Friday, July 25, 2008

When soul is present, nature is alive

"When people observe the ways in which the soul manifests itself, they are enriched rather than impoverished. They receive back what is theirs, the very thing they have assumed to be so horrible. That it should be cut out and tossed away. When you regard the soul with an open mind, you begin to find the messages that lie withing the illness, the corrections that can be found in remorse and other uncomfortable feelings, and the necessary changes requested by depression and anxiety" - Thomas Moore, Care of the soul

Hmm, methinks. Could my soul be acting out because it's not getting what it needs? Soul, are you acting out? What is it then, that you need? Pray tell, for I would love to give it to you.

Oh, so you're not going to make this easy? I see.

Why do you pout? Why do you flare up in anger? What is the cause of such vile self-loathing? I don't think your motive is to destroy your being, but sometimes I think you would find that path easier than the path of illumination. At least give me a hint. Still no? This dance isn't going to be easy to learn, is it?...I didn't think so...

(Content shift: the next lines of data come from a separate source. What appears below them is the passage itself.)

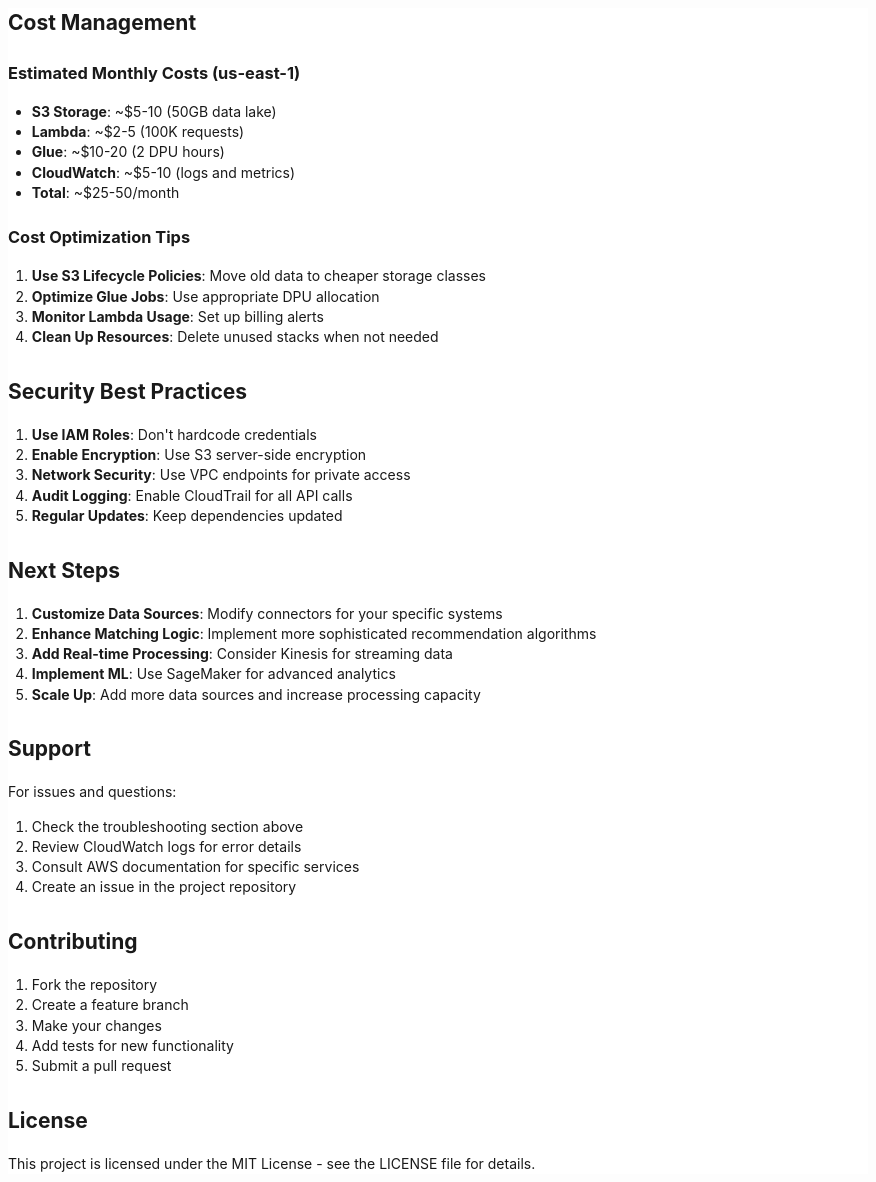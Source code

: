 ## Cost Management

### Estimated Monthly Costs (us-east-1)
- **S3 Storage**: ~$5-10 (50GB data lake)
- **Lambda**: ~$2-5 (100K requests)
- **Glue**: ~$10-20 (2 DPU hours)
- **CloudWatch**: ~$5-10 (logs and metrics)
- **Total**: ~$25-50/month

### Cost Optimization Tips
1. **Use S3 Lifecycle Policies**: Move old data to cheaper storage classes
2. **Optimize Glue Jobs**: Use appropriate DPU allocation
3. **Monitor Lambda Usage**: Set up billing alerts
4. **Clean Up Resources**: Delete unused stacks when not needed

## Security Best Practices

1. **Use IAM Roles**: Don't hardcode credentials
2. **Enable Encryption**: Use S3 server-side encryption
3. **Network Security**: Use VPC endpoints for private access
4. **Audit Logging**: Enable CloudTrail for all API calls
5. **Regular Updates**: Keep dependencies updated

## Next Steps

1. **Customize Data Sources**: Modify connectors for your specific systems
2. **Enhance Matching Logic**: Implement more sophisticated recommendation algorithms
3. **Add Real-time Processing**: Consider Kinesis for streaming data
4. **Implement ML**: Use SageMaker for advanced analytics
5. **Scale Up**: Add more data sources and increase processing capacity

## Support

For issues and questions:
1. Check the troubleshooting section above
2. Review CloudWatch logs for error details
3. Consult AWS documentation for specific services
4. Create an issue in the project repository

## Contributing

1. Fork the repository
2. Create a feature branch
3. Make your changes
4. Add tests for new functionality
5. Submit a pull request

## License

This project is licensed under the MIT License - see the LICENSE file for details.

"Is there something in me that is like this pool? Do I have depth? Do my feelings and thoughts pool somewhere so off the beaten path that it is utterly still and untouched? Is there someplace wet in me, not the place of dry intellectualism but rather of moist feeling and green, fertile, shady imagination, far from human influence? Do I find myself in rare moments caught in a place of reflection where I have taken a break for reverie and wonder and there catch a glimpse of some unfamiliar face that is mine? If so, then Narcissus, the cure for narcissism, may be stirring in me...when soul is present, nature is alive." - Thomas Moore, Care of the Soul

So, ladies and gents, turns out I'm a negative narcissus. I am focused on self so much, but rather that in love with self, I am in loathing of self. So much so, that it consumes my being. I see my self as one big mass of emotion and quandary. However, there are specific traits if mine that are individual of each other and, may I argue, of myself? So, Moore says I must see these traits objectively and accept them for what they are. My first step, however, is to acknowledge that I have them, I think. I am in so much denial against having anger or a pouty part of me, that I disregard them as even being a part of me. They are rather, a blip in time where I become unconscious of my doings and this otherly part, my evil twin, the devil on my shoulder, whatever caricature she may have takes my mind and body hostage while she acts out in her unlovely ways.

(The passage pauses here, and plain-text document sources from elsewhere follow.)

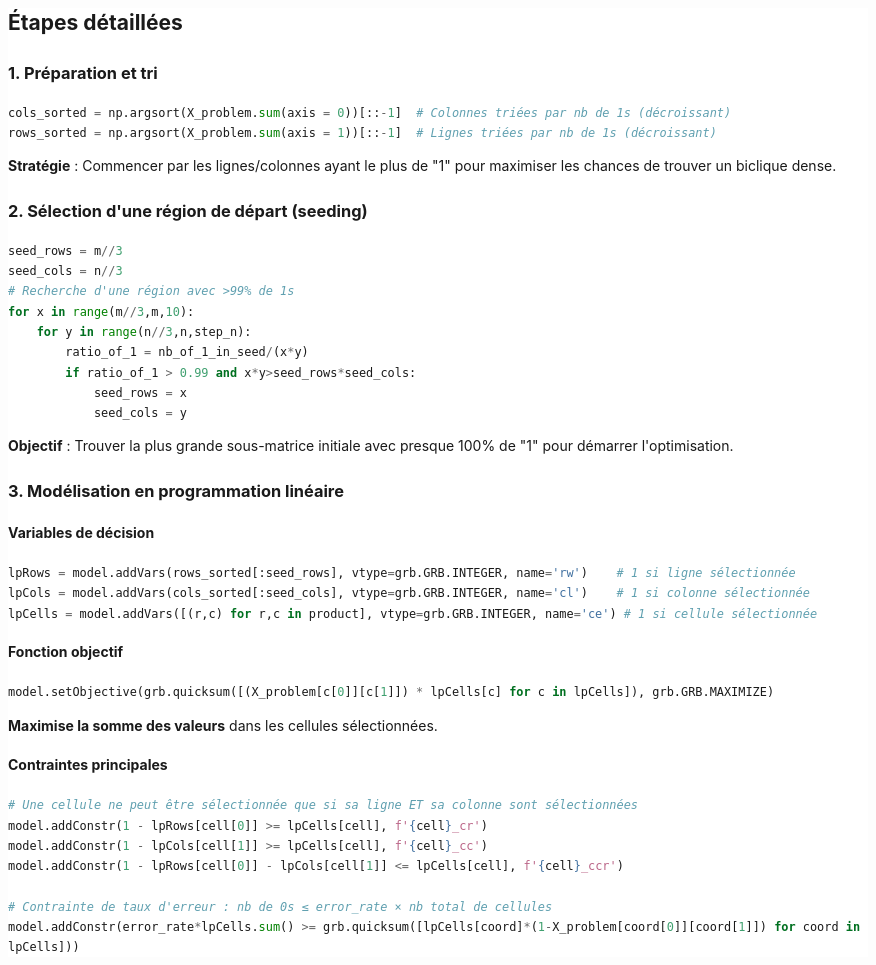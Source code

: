 ## Étapes détaillées

### 1. Préparation et tri
```python
cols_sorted = np.argsort(X_problem.sum(axis = 0))[::-1]  # Colonnes triées par nb de 1s (décroissant)
rows_sorted = np.argsort(X_problem.sum(axis = 1))[::-1]  # Lignes triées par nb de 1s (décroissant)
```

**Stratégie** : Commencer par les lignes/colonnes ayant le plus de "1" pour maximiser les chances de trouver un biclique dense.

### 2. Sélection d'une région de départ (seeding)
```python
seed_rows = m//3
seed_cols = n//3
# Recherche d'une région avec >99% de 1s
for x in range(m//3,m,10):
    for y in range(n//3,n,step_n):
        ratio_of_1 = nb_of_1_in_seed/(x*y)
        if ratio_of_1 > 0.99 and x*y>seed_rows*seed_cols:
            seed_rows = x
            seed_cols = y
```

**Objectif** : Trouver la plus grande sous-matrice initiale avec presque 100% de "1" pour démarrer l'optimisation.

### 3. Modélisation en programmation linéaire

#### Variables de décision
```python
lpRows = model.addVars(rows_sorted[:seed_rows], vtype=grb.GRB.INTEGER, name='rw')    # 1 si ligne sélectionnée
lpCols = model.addVars(cols_sorted[:seed_cols], vtype=grb.GRB.INTEGER, name='cl')    # 1 si colonne sélectionnée  
lpCells = model.addVars([(r,c) for r,c in product], vtype=grb.GRB.INTEGER, name='ce') # 1 si cellule sélectionnée
```

#### Fonction objectif
```python
model.setObjective(grb.quicksum([(X_problem[c[0]][c[1]]) * lpCells[c] for c in lpCells]), grb.GRB.MAXIMIZE)
```
**Maximise la somme des valeurs** dans les cellules sélectionnées.

#### Contraintes principales
```python
# Une cellule ne peut être sélectionnée que si sa ligne ET sa colonne sont sélectionnées
model.addConstr(1 - lpRows[cell[0]] >= lpCells[cell], f'{cell}_cr')
model.addConstr(1 - lpCols[cell[1]] >= lpCells[cell], f'{cell}_cc')
model.addConstr(1 - lpRows[cell[0]] - lpCols[cell[1]] <= lpCells[cell], f'{cell}_ccr')

# Contrainte de taux d'erreur : nb de 0s ≤ error_rate × nb total de cellules
model.addConstr(error_rate*lpCells.sum() >= grb.quicksum([lpCells[coord]*(1-X_problem[coord[0]][coord[1]]) for coord in lpCells]))
```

However, are these really traits of mine? Or are they my soul - this otherly part - acting out? Throwing a tantrum like a child - wailing, screaming, rolling on the ground - all for attention? All these questions I am posing to myself, to my soul. I have only become aware that they exist, these questions, this objectivity to one's character. I am still asking, just thinking about what could possibly be an answer. We will see...hopefully.

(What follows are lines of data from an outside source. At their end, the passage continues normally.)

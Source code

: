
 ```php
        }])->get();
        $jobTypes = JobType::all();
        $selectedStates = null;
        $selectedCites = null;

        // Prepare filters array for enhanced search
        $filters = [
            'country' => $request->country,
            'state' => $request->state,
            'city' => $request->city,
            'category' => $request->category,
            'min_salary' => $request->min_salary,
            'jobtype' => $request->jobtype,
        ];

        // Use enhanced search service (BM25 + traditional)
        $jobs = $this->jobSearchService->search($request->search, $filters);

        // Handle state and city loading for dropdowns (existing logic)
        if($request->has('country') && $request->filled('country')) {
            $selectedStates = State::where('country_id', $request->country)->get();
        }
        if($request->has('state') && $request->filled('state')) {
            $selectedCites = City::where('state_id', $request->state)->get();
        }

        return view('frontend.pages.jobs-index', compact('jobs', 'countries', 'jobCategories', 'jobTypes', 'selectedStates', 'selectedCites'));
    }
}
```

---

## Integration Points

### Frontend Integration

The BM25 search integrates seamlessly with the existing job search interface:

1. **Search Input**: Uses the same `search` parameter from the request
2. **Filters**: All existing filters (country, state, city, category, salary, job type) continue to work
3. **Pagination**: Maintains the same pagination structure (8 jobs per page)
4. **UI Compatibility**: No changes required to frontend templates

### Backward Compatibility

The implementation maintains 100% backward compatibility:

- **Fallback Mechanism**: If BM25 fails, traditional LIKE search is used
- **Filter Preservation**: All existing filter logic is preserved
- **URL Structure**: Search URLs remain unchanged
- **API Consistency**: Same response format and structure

On one last thought of these passages: I find it very difficult to grasp the idea of loving every part of me - proud of it or not. This notion that I am me, I am not ______ (fill in the blank, or the thousands of "blanks" that I've compared myself to in my lifetime), and I should love or if not at the very least try to accept these traits as a part of me, is a very weird and foreign concept. It goes against everything my perfect-driven mind has ever thought.

Wednesday, July 23, 2008

Home

Upon entering a peaceful field, golden in the sunlight and waving in the breeze:

I am home. My soul cries out when I am here. It belongs to this place. As I sit in this field of grass, now gold in color by the long days of brilliant sunshine, the only sounds I hear are the sweet chirping of birds, the hum of a passing bee and swaying and popping of the grass. It sounds like popcorn all around me. The heat of the sun, making them burst forth. I smile as my soul bursts as well. Why am I so drawn to fields like this? The golding sea of swaying grass that is almost my height. The breeze that gives them waves, surrounded on all sides by lush trees become the walls to my world. A barn off in the distance that is older than I ever hope to be. Maybe it's the stability - of standing the years so beautifully? Or maybe it's the protection from the outside world? Oh, how I want to run in a long, flowing white dress through this field. I want to race on a chestnut horse. I want to lay bear, feeling the sun beaming down on my skin. I want to swim through these pastures. My soul, I will find here.

I think I love these fields so much because my emotions and mind are not kept so busy by everything else around me. Once I leave these fields and travel into the forests, my mind's eye cannot stop looking, searching, looking, looking!! So that I can stop and hear it speak.

Greetings

Hello, Blog. Nice to meet you. I'm Devon. You will have to forgive my shy tendencies when meeting new people, but I hope to warm up to you rather quickly. Blog, meet my soul (hi). I have great hopes for your future together. You see, my soul needs to do a little more dancing, and I'm hoping that you can help me map out the steps. I'm not very good at dancing right now, but I hope to be flying through the air and doing pirouettes in due time. So, please bear with me as I learn the steps. I will try not to step on too many toes, but I can't learn if I don't bruise a few. So, again: greetings blog, I am very happy to make your acquaintance.